Pourquoi les chauffeurs infrarouges de classe IPX5 échouent en réalité (et comment y remédier)
Voici la vérité au sujet des chauffeurs classés IPX5 : la plupart d’entre eux échouent parce que le joint situé à l’endroit où entrent les fils ne peut pas résister à la chaleur générée par le dispositif.
Nous voyons cela tout le temps : un chauffeur passe le test de résistance à l’eau dès le premier jour – il semble fonctionner parfaitement. Mais un mois plus tard, il cesse de fonctionner. Que s’est-il passé ? La chaleur émise par l’élément infrarouge se propage le long des fils, ce qui provoque la rupture du joint. Une fois cela arrivé, l’humidité pénètre à l’intérieur, l’isolation cède, et cela entraîne un court-circuit.

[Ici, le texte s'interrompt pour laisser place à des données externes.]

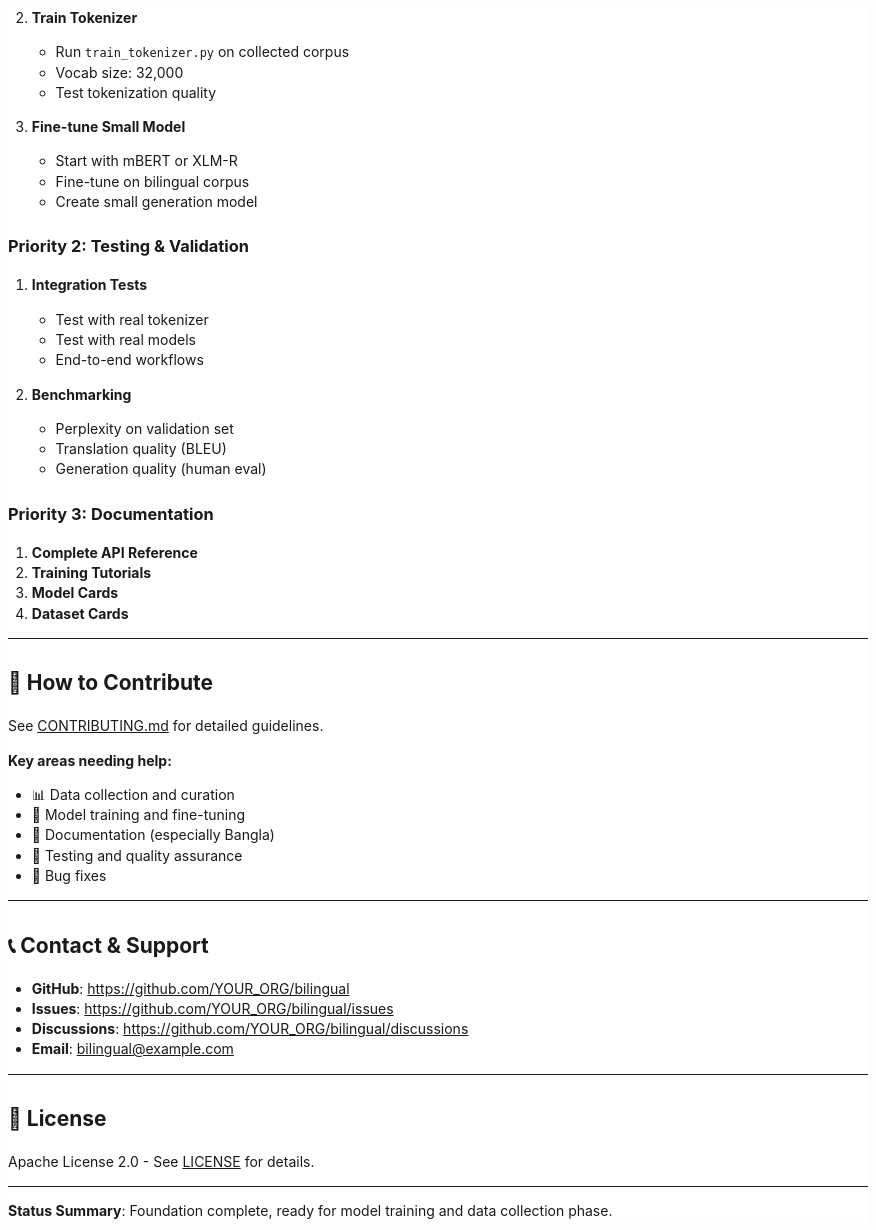 2. **Train Tokenizer**
   - Run `train_tokenizer.py` on collected corpus
   - Vocab size: 32,000
   - Test tokenization quality

3. **Fine-tune Small Model**
   - Start with mBERT or XLM-R
   - Fine-tune on bilingual corpus
   - Create small generation model

### Priority 2: Testing & Validation
1. **Integration Tests**
   - Test with real tokenizer
   - Test with real models
   - End-to-end workflows

2. **Benchmarking**
   - Perplexity on validation set
   - Translation quality (BLEU)
   - Generation quality (human eval)

### Priority 3: Documentation
1. **Complete API Reference**
2. **Training Tutorials**
3. **Model Cards**
4. **Dataset Cards**

---

## 🤝 How to Contribute

See [CONTRIBUTING.md](CONTRIBUTING.md) for detailed guidelines.

**Key areas needing help:**
- 📊 Data collection and curation
- 🤖 Model training and fine-tuning
- 📝 Documentation (especially Bangla)
- 🧪 Testing and quality assurance
- 🐛 Bug fixes

---

## 📞 Contact & Support

- **GitHub**: https://github.com/YOUR_ORG/bilingual
- **Issues**: https://github.com/YOUR_ORG/bilingual/issues
- **Discussions**: https://github.com/YOUR_ORG/bilingual/discussions
- **Email**: bilingual@example.com

---

## 📄 License

Apache License 2.0 - See [LICENSE](LICENSE) for details.

---

**Status Summary**: Foundation complete, ready for model training and data collection phase.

Le problème avec les joints “standard”
Il ne suffit pas de verser simplement un matériau de scellage dans cette zone. Lorsqu’on utilise des lampes infrarouges à haute puissance, la différence de température entre l’élément chauffant et les fils extérieurs est énorme. Les adhésifs bon marché ont tendance à se rétracter ou à se transformer en carbone sous une telle pression. Cela crée de minuscules fentes. Dans un environnement IPX5, l’eau n’est pas simplement en suspens dans l’air : elle est poussée dans ces fentes.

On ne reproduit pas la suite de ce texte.